Maya Hawke has mixed feelings on Robin getting a girlfriend in Stranger Things season 5

Season three dropped a bombshell revelation when Maya Hawke's Robin, then looking to be on a one-way train to romance city with crusher Steve (Joe Keery), came out as a lesbian. The following season saw them grow into best buds — she tells Nancy they're “Platonic with a capital P” — with Robin yet to come out to anyone else (it's the '80s, after all).

A scene in the final episode, however, teased the potential blossoming of sandwich-based romance between Robin and a new muse, Amybeth McNulty's Vickie, a clarinettist who plays with Robin in the Hawkins marching band. Will they become girlfriends, even on the down low? Whatever the case, Hawke doesn't know what the writers have planned for Robin in the final season, as per a recent interview with Yahoo Entertainment. She has conflicting feelings about the character's potential direction regardless.

“I don't know. I feel mixed about it,” Hawke said of a potential on-screen beau for Robin. “I feel that it's both a great thing, but I also love characters where their love life is not the center of their existence. That friendship with Steve is so special. And friendships have been carrying me through my life. I think they're really important and they deserve their airtime.” Sounds to us like there might be a love triangle set up in the making, here. Somebody get Luca Guadagnino on the phone.

When will Stranger Things season 5 be released?

With production only kicking back into gear in January and the revelation that this series will be bigger than ever in terms of scale, it's unlikely we'll see season 5 any time before 2025.

In an interview with GQ, Wolfhard revealed that he'll be 22 by the time season 5 hits our screens, which, considering he was born in December 2002, puts us securely in 2025. He also added “I’ll be able to drink with Gaten [Mazarro], Caleb [McLaughlin] and Noah [Schnapp] and the whole cast at the premiere of Stranger Things 5. [You] couldn’t have said the same thing at the season one premiere, which blows my mind.”

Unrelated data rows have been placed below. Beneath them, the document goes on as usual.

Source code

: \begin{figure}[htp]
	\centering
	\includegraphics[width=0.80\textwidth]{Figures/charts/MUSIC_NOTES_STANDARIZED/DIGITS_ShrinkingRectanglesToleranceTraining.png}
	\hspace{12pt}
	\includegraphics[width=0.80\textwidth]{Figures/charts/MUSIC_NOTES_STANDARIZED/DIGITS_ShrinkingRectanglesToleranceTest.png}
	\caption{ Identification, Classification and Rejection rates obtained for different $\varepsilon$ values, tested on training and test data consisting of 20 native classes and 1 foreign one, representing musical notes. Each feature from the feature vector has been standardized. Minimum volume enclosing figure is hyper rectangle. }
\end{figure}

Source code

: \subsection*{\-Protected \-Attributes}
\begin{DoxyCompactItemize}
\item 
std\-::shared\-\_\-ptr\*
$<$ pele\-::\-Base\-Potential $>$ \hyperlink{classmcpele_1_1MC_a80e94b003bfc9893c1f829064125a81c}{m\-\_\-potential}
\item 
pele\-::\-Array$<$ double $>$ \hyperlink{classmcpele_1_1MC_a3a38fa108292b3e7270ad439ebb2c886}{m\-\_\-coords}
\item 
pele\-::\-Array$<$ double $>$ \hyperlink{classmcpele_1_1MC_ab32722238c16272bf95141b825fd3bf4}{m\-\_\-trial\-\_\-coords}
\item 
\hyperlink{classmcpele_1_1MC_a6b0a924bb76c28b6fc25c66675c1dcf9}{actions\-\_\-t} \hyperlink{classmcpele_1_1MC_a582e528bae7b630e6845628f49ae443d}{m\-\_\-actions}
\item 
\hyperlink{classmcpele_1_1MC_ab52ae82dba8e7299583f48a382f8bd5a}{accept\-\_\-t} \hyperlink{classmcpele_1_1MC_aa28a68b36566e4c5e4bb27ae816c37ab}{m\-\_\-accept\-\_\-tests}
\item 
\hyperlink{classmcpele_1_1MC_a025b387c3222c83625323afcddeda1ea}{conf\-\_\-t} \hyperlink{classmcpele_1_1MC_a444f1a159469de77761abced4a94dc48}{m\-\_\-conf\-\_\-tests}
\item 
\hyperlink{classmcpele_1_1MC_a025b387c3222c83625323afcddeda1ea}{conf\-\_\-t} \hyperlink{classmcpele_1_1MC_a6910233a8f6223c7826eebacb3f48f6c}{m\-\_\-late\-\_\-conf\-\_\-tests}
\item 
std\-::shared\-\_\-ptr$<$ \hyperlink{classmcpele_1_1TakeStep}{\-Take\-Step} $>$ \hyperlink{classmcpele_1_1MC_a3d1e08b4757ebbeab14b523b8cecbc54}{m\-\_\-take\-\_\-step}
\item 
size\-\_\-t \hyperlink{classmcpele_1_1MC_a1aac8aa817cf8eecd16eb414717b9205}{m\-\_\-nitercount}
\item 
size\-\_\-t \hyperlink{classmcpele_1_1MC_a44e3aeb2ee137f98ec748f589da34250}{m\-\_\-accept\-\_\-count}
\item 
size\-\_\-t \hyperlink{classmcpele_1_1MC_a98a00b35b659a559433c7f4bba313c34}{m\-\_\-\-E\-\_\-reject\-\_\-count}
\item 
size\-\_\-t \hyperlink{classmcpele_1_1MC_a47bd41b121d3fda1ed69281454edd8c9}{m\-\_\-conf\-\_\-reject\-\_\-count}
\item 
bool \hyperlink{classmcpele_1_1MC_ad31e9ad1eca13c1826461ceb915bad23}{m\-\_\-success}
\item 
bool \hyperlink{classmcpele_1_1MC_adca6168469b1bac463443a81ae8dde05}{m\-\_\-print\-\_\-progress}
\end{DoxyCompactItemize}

At least, with season 5 closing out this chapter of Stranger Things, they won't have to resort to some The Irishman technology to de-age these newly-minted twenty-somethings into 13-year-olds.

What is going to happen in Stranger Things season 5?

At the end of season four, Big Bad Vecna won the battle for Hawkins, creating a rift in the barrier between our reality and the Upside Down, merging the two worlds. It means there'll be nothing stopping Vecna and his army of demogorgons and demobirds from attacking the town and its inhabitants.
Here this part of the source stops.